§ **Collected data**
______
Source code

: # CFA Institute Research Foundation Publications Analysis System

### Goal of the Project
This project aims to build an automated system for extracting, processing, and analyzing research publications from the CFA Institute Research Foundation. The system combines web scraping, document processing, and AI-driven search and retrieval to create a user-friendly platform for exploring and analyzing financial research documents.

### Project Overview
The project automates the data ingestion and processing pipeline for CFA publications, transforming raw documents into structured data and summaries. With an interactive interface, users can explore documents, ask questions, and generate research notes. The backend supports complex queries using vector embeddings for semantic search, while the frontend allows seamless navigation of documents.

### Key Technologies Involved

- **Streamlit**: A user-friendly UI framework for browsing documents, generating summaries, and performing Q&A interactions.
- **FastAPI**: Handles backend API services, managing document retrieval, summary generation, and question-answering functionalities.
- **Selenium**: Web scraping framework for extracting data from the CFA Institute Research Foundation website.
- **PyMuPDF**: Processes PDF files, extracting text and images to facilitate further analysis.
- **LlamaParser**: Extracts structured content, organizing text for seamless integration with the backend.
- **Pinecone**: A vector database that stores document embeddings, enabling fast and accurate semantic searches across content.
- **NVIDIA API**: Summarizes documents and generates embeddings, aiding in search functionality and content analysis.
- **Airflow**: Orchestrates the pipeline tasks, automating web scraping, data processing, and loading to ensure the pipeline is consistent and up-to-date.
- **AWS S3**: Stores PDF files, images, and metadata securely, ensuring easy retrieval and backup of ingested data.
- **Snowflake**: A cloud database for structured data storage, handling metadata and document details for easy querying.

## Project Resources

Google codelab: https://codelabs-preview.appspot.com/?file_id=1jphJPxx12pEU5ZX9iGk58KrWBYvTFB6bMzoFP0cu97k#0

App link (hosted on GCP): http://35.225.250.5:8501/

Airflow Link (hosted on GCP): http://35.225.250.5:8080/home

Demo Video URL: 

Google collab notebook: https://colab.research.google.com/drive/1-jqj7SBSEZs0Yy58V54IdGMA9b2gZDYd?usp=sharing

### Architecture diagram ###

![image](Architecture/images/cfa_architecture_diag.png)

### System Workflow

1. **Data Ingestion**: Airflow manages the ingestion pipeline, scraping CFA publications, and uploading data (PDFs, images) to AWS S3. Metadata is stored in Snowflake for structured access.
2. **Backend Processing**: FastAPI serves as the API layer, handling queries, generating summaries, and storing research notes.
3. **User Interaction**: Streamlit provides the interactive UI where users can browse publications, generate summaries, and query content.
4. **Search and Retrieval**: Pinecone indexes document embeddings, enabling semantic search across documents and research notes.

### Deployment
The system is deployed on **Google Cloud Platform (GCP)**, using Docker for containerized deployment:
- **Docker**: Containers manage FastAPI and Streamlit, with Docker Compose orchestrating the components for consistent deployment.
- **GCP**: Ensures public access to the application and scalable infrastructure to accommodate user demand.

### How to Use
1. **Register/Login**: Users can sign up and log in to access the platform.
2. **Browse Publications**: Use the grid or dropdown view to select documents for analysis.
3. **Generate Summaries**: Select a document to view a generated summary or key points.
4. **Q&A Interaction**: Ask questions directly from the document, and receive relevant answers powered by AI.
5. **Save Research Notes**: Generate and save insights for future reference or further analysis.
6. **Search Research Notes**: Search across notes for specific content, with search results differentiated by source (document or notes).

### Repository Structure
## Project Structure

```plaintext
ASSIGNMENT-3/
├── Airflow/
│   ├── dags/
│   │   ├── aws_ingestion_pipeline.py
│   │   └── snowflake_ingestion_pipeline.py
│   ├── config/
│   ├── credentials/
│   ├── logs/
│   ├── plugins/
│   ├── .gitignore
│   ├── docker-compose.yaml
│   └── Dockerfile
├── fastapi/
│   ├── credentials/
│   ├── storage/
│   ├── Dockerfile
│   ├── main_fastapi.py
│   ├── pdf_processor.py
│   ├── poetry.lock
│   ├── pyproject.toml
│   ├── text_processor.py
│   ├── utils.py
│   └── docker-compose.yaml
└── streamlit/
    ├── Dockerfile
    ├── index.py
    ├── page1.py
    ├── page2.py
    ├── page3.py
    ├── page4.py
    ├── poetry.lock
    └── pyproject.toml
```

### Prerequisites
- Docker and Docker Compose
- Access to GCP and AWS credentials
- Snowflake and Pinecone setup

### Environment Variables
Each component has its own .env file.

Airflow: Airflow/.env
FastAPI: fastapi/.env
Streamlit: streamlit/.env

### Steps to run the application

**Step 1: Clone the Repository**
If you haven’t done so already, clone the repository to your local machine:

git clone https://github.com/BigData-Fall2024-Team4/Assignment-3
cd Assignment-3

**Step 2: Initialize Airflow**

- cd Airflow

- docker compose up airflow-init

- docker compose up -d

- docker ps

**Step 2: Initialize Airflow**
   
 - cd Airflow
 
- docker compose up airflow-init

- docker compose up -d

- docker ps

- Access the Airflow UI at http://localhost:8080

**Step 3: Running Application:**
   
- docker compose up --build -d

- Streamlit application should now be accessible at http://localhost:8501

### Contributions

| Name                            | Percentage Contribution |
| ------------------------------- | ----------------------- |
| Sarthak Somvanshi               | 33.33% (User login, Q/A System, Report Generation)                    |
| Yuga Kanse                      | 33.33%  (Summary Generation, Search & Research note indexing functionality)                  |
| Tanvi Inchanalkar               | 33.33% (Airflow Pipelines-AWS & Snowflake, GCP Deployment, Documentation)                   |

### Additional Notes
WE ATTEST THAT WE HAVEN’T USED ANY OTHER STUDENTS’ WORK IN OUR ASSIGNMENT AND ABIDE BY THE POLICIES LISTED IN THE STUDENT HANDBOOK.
______
§ **Task directions**
Reproduce every record exactly, line by line.

§ **Your response**
Source code

: # CFA Institute Research Foundation Publications Analysis System

### Goal of the Project
This project aims to build an automated system for extracting, processing, and analyzing research publications from the CFA Institute Research Foundation. The system combines web scraping, document processing, and AI-driven search and retrieval to create a user-friendly platform for exploring and analyzing financial research documents.

### Project Overview
The project automates the data ingestion and processing pipeline for CFA publications, transforming raw documents into structured data and summaries. With an interactive interface, users can explore documents, ask questions, and generate research notes. The backend supports complex queries using vector embeddings for semantic search, while the frontend allows seamless navigation of documents.

### Key Technologies Involved

- **Streamlit**: A user-friendly UI framework for browsing documents, generating summaries, and performing Q&A interactions.
- **FastAPI**: Handles backend API services, managing document retrieval, summary generation, and question-answering functionalities.
- **Selenium**: Web scraping framework for extracting data from the CFA Institute Research Foundation website.
- **PyMuPDF**: Processes PDF files, extracting text and images to facilitate further analysis.
- **LlamaParser**: Extracts structured content, organizing text for seamless integration with the backend.
- **Pinecone**: A vector database that stores document embeddings, enabling fast and accurate semantic searches across content.
- **NVIDIA API**: Summarizes documents and generates embeddings, aiding in search functionality and content analysis.
- **Airflow**: Orchestrates the pipeline tasks, automating web scraping, data processing, and loading to ensure the pipeline is consistent and up-to-date.
- **AWS S3**: Stores PDF files, images, and metadata securely, ensuring easy retrieval and backup of ingested data.
- **Snowflake**: A cloud database for structured data storage, handling metadata and document details for easy querying.

## Project Resources

Google codelab: https://codelabs-preview.appspot.com/?file_id=1jphJPxx12pEU5ZX9iGk58KrWBYvTFB6bMzoFP0cu97k#0

App link (hosted on GCP): http://35.225.250.5:8501/

Airflow Link (hosted on GCP): http://35.225.250.5:8080/home

Demo Video URL: 

Google collab notebook: https://colab.research.google.com/drive/1-jqj7SBSEZs0Yy58V54IdGMA9b2gZDYd?usp=sharing

### Architecture diagram ###

![image](Architecture/images/cfa_architecture_diag.png)

### System Workflow

1. **Data Ingestion**: Airflow manages the ingestion pipeline, scraping CFA publications, and uploading data (PDFs, images) to AWS S3. Metadata is stored in Snowflake for structured access.
2. **Backend Processing**: FastAPI serves as the API layer, handling queries, generating summaries, and storing research notes.
3. **User Interaction**: Streamlit provides the interactive UI where users can browse publications, generate summaries, and query content.
4. **Search and Retrieval**: Pinecone indexes document embeddings, enabling semantic search across documents and research notes.

### Deployment
The system is deployed on **Google Cloud Platform (GCP)**, using Docker for containerized deployment:
- **Docker**: Containers manage FastAPI and Streamlit, with Docker Compose orchestrating the components for consistent deployment.
- **GCP**: Ensures public access to the application and scalable infrastructure to accommodate user demand.

### How to Use
1. **Register/Login**: Users can sign up and log in to access the platform.
2. **Browse Publications**: Use the grid or dropdown view to select documents for analysis.
3. **Generate Summaries**: Select a document to view a generated summary or key points.
4. **Q&A Interaction**: Ask questions directly from the document, and receive relevant answers powered by AI.
5. **Save Research Notes**: Generate and save insights for future reference or further analysis.
6. **Search Research Notes**: Search across notes for specific content, with search results differentiated by source (document or notes).

### Repository Structure
## Project Structure

```plaintext
ASSIGNMENT-3/
├── Airflow/
│   ├── dags/
│   │   ├── aws_ingestion_pipeline.py
│   │   └── snowflake_ingestion_pipeline.py
│   ├── config/
│   ├── credentials/
│   ├── logs/
│   ├── plugins/
│   ├── .gitignore
│   ├── docker-compose.yaml
│   └── Dockerfile
├── fastapi/
│   ├── credentials/
│   ├── storage/
│   ├── Dockerfile
│   ├── main_fastapi.py
│   ├── pdf_processor.py
│   ├── poetry.lock
│   ├── pyproject.toml
│   ├── text_processor.py
│   ├── utils.py
│   └── docker-compose.yaml
└── streamlit/
    ├── Dockerfile
    ├── index.py
    ├── page1.py
    ├── page2.py
    ├── page3.py
    ├── page4.py
    ├── poetry.lock
    └── pyproject.toml
```

### Prerequisites
- Docker and Docker Compose
- Access to GCP and AWS credentials
- Snowflake and Pinecone setup

### Environment Variables
Each component has its own .env file.

Airflow: Airflow/.env
FastAPI: fastapi/.env
Streamlit: streamlit/.env

### Steps to run the application

**Step 1: Clone the Repository**
If you haven’t done so already, clone the repository to your local machine:

git clone https://github.com/BigData-Fall2024-Team4/Assignment-3
cd Assignment-3

**Step 2: Initialize Airflow**

- cd Airflow

- docker compose up airflow-init

- docker compose up -d

- docker ps

**Step 2: Initialize Airflow**
   
 - cd Airflow
 
- docker compose up airflow-init

- docker compose up -d

- docker ps

- Access the Airflow UI at http://localhost:8080

**Step 3: Running Application:**
   
- docker compose up --build -d

- Streamlit application should now be accessible at http://localhost:8501

### Contributions

| Name                            | Percentage Contribution |
| ------------------------------- | ----------------------- |
| Sarthak Somvanshi               | 33.33% (User login, Q/A System, Report Generation)                    |
| Yuga Kanse                      | 33.33%  (Summary Generation, Search & Research note indexing functionality)                  |
| Tanvi Inchanalkar               | 33.33% (Airflow Pipelines-AWS & Snowflake, GCP Deployment, Documentation)                   |

### Additional Notes
WE ATTEST THAT WE HAVEN’T USED ANY OTHER STUDENTS’ WORK IN OUR ASSIGNMENT AND ABIDE BY THE POLICIES LISTED IN THE STUDENT HANDBOOK.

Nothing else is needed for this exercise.